8045 Lamon Avenue, Suite 400
Skokie, Illinois 60077
Ladies & Gentlemen:
We have acted as counsel to LanzaTech Global, Inc., a Delaware corporation (the “Company”), in connection with the registration by the Company under the Securities Act of 1933, as amended (the “Act”), of 36,006,290 shares of the Company’s common stock, par value $0.0001 per share (the “Common Stock”), consisting of (i) 21,716,844 shares of Common Stock (the “2023 Plan Shares”) issuable under the LanzaTech Global, Inc. 2023 Long-Term Incentive Plan (the “2023 Plan”), (ii) 6,522,225 shares of Common Stock (the “2019 Plan Shares”) issuable under the LanzaTech NZ, Inc. 2019 Stock Plan (the “2019 Plan”), (iii) 7,004,511 shares of Common Stock (the “2015 Plan Shares”) issuable under the LanzaTech New Zealand Limited 2015 Stock Plan (the “2015 Plan”), and (iv) 762,710 shares of Common Stock (the “2013 Plan Shares” and together with the 2023 Plan Shares, the 2019 Plan Shares, and the 2015 Plan Shares, the “Shares”) issuable under the LanzaTech New Zealand Limited 2013 Stock Plan (the “2013 Plan” and together with the 2023 Plan, the 2019 Plan, and the 2015 Plan, the “Plans”), pursuant to the Registration Statement on Form S-8 filed with the Securities and Exchange Commission on the date hereof (such registration statement is referred to herein as the “Registration Statement”).

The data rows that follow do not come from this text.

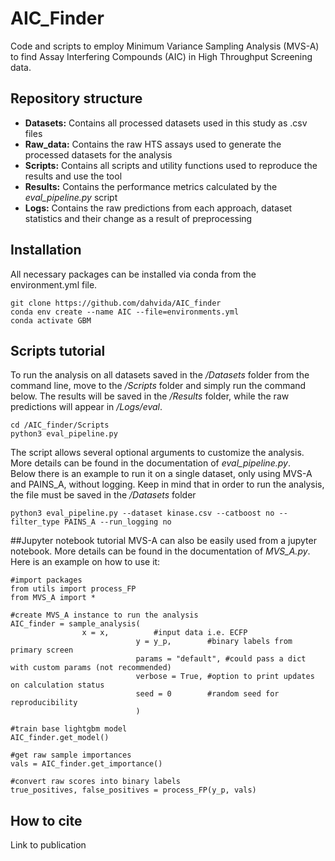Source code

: # AIC_Finder
Code and scripts to employ Minimum Variance Sampling Analysis (MVS-A) to find Assay Interfering Compounds (AIC) in High Throughput Screening data.  

## Repository structure
- **Datasets:** Contains all processed datasets used in this study as .csv files  
- **Raw_data:** Contains the raw HTS assays used to generate the processed datasets for the analysis  
- **Scripts:** Contains all scripts and utility functions used to reproduce the results and use the tool  
- **Results:** Contains the performance metrics calculated by the *eval_pipeline.py* script  
- **Logs:** Contains the raw predictions from each approach, dataset statistics and their change as a result of preprocessing  

## Installation  
All necessary packages can be installed via conda from the environment.yml file.  
```
git clone https://github.com/dahvida/AIC_finder
conda env create --name AIC --file=environments.yml
conda activate GBM
```

## Scripts tutorial
To run the analysis on all datasets saved in the */Datasets* folder from the command line, move to the */Scripts* folder and simply run the command below. The results will be saved in the */Results* folder, while the raw predictions will appear in */Logs/eval*.  
```
cd /AIC_finder/Scripts
python3 eval_pipeline.py
```
The script allows several optional arguments to customize the analysis. More details can be found in the documentation of *eval_pipeline.py*.  
Below there is an example to run it on a single dataset, only using MVS-A and PAINS_A, without logging. Keep in mind that in order to run the analysis, the file must be saved in the */Datasets* folder  
```
python3 eval_pipeline.py --dataset kinase.csv --catboost no --filter_type PAINS_A --run_logging no
```

##Jupyter notebook tutorial
MVS-A can also be easily used from a jupyter notebook. More details can be found in the documentation of *MVS_A.py*.  
 Here is an example on how to use it:  
```
#import packages
from utils import process_FP
from MVS_A import *

#create MVS_A instance to run the analysis
AIC_finder = sample_analysis(
				x = x,			#input data i.e. ECFP
                      		y = y_p, 		#binary labels from primary screen
                      		params = "default",	#could pass a dict with custom params (not recommended)
                      		verbose = True,	#option to print updates on calculation status
                      		seed = 0		#random seed for reproducibility
                      		)

#train base lightgbm model
AIC_finder.get_model()

#get raw sample importances
vals = AIC_finder.get_importance()

#convert raw scores into binary labels
true_positives, false_positives = process_FP(y_p, vals)
```

## How to cite
Link to publication  


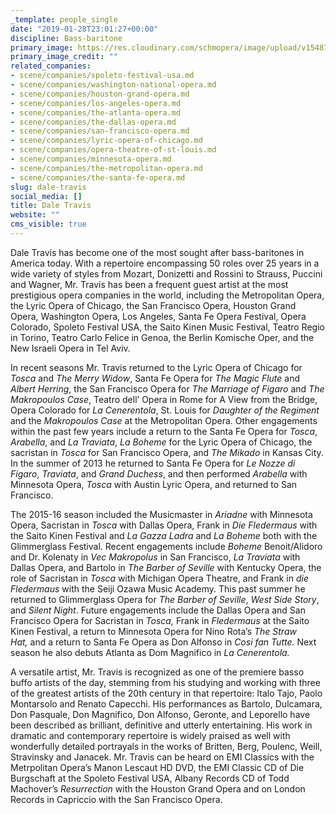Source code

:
 ```yaml
---
_template: people_single
date: "2019-01-28T23:01:27+00:00"
discipline: Bass-baritone
primary_image: https://res.cloudinary.com/schmopera/image/upload/v1548716324/media/2019/01/Travis%20Color.jpg
primary_image_credit: ""
related_companies:
- scene/companies/spoleto-festival-usa.md
- scene/companies/washington-national-opera.md
- scene/companies/houston-grand-opera.md
- scene/companies/los-angeles-opera.md
- scene/companies/the-atlanta-opera.md
- scene/companies/the-dallas-opera.md
- scene/companies/san-francisco-opera.md
- scene/companies/lyric-opera-of-chicago.md
- scene/companies/opera-theatre-of-st-louis.md
- scene/companies/minnesota-opera.md
- scene/companies/the-metropolitan-opera.md
- scene/companies/the-santa-fe-opera.md
slug: dale-travis
social_media: []
title: Dale Travis
website: ""
cms_visible: true
---
```

  
Dale Travis has become one of the most sought after bass-baritones in America today. With a repertoire encompassing 50 roles over 25 years in a wide variety of styles from Mozart, Donizetti and Rossini to Strauss, Puccini and Wagner, Mr. Travis has been a frequent guest artist at the most prestigious opera companies in the world, including the Metropolitan Opera, the Lyric Opera of Chicago, the San Francisco Opera, Houston Grand Opera, Washington Opera, Los Angeles, Santa Fe Opera Festival, Opera Colorado, Spoleto Festival USA, the Saito Kinen Music Festival, Teatro Regio in Torino, Teatro Carlo Felice in Genoa, the Berlin Komische Oper, and the New Israeli Opera in Tel Aviv.

In recent seasons Mr. Travis returned to the Lyric Opera of Chicago for _Tosca_ and _The Merry Widow_, Santa Fe Opera for _The Magic Flute_ and _Albert Herring_, the San Francisco Opera for _The Marriage of Figaro_ and _The Makropoulos Case_, Teatro dell’ Opera in Rome for A View from the Bridge, Opera Colorado for _La Cenerentola_, St. Louis for _Daughter of the Regiment_ and the _Makropoulos Case_ at the Metropolitan Opera. Other engagements within the past few years include a return to the Santa Fe Opera for _Tosca_, _Arabella_, and _La Traviata_, _La Boheme_ for the Lyric Opera of Chicago, the sacristan in _Tosca_ for San Francisco Opera, and _The Mikado_ in Kansas City. In the summer of 2013 he returned to Santa Fe Opera for _Le Nozze di Figaro_, _Traviata_, and _Grand Duchess_, and then performed _Arabella_ with Minnesota Opera, _Tosca_ with Austin Lyric Opera, and returned to San Francisco.

The 2015-16 season included the Musicmaster in _Ariadne_ with Minnesota Opera, Sacristan in _Tosca_ with Dallas Opera, Frank in _Die Fledermaus_ with the Saito Kinen Festival and _La Gazza Ladra_ and _La Boheme_ both with the Glimmerglass Festival. Recent engagements include _Boheme_ Benoit/Alidoro and Dr. Kolenaty in _Vec Makropolus_ in San Francisco, _La Traviata_ with Dallas Opera, and Bartolo in _The Barber of Seville_ with Kentucky Opera, the role of Sacristan in _Tosca_ with Michigan Opera Theatre, and Frank in _die Fledermaus_ with the Seiji Ozawa Music Academy. This past summer he returned to Glimmerglass Opera for _The Barber of Seville_, _West Side Story_, and _Silent Night_. Future engagements include the Dallas Opera and San Francisco Opera for Sacristan in _Tosca,_ Frank in _Fledermaus_ at the Saito Kinen Festival, a return to Minnesota Opera for Nino Rota’s _The Straw Hat,_ and a return to Santa Fe Opera as Don Alfonso in _Cosi fan Tutte._ Next season he also debuts Atlanta as Dom Magnifico in _La Cenerentola._

A versatile artist, Mr. Travis is recognized as one of the premiere basso buffo artists of the day, stemming from his studying and working with three of the greatest artists of the 20th century in that repertoire: Italo Tajo, Paolo Montarsolo and Renato Capecchi. His performances as Bartolo, Dulcamara, Don Pasquale, Don Magnifico, Don Alfonso, Geronte, and Leporello have been described as brilliant, definitive and utterly entertaining. His work in dramatic and contemporary repertoire is widely praised as well with wonderfully detailed portrayals in the works of Britten, Berg, Poulenc, Weill, Stravinsky and Janacek. Mr. Travis can be heard on EMI Classics with the Metrpolitan Opera’s Manon Lescaut HD DVD, the EMI Classic CD of Die Burgschaft at the Spoleto Festival USA, Albany Records CD of Todd Machover’s _Resurrection_ with the Houston Grand Opera and on London Records in Capriccio with the San Francisco Opera.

We have reviewed such corporate records, certificates and other documents, and such questions of law, as we have considered necessary or appropriate for the purposes of this opinion. We have assumed that all signatures are genuine, that all documents submitted to us as originals are authentic and that all copies of documents submitted to us conform to the originals.
We have relied as to certain matters on information obtained from public officials, officers of the Company and other sources believed by us to be responsible.
Based upon the foregoing, we are of the opinion that the Shares have been duly authorized and, when issued in accordance with the terms of the relevant Plan, and any individual agreements relating to such Shares, the Shares will be validly issued, fully paid and nonassessable.
We are members of the bar of the District of Columbia. We do not express any opinion herein on any laws other than the General Corporation Law of the State of Delaware and reported judicial decisions interpreting these laws.
We hereby consent to the filing of this opinion as Exhibit 5.1 to the Registration Statement. In giving such consent, we do not thereby admit that we are in the category of persons whose consent is required under Section 7 of the Act.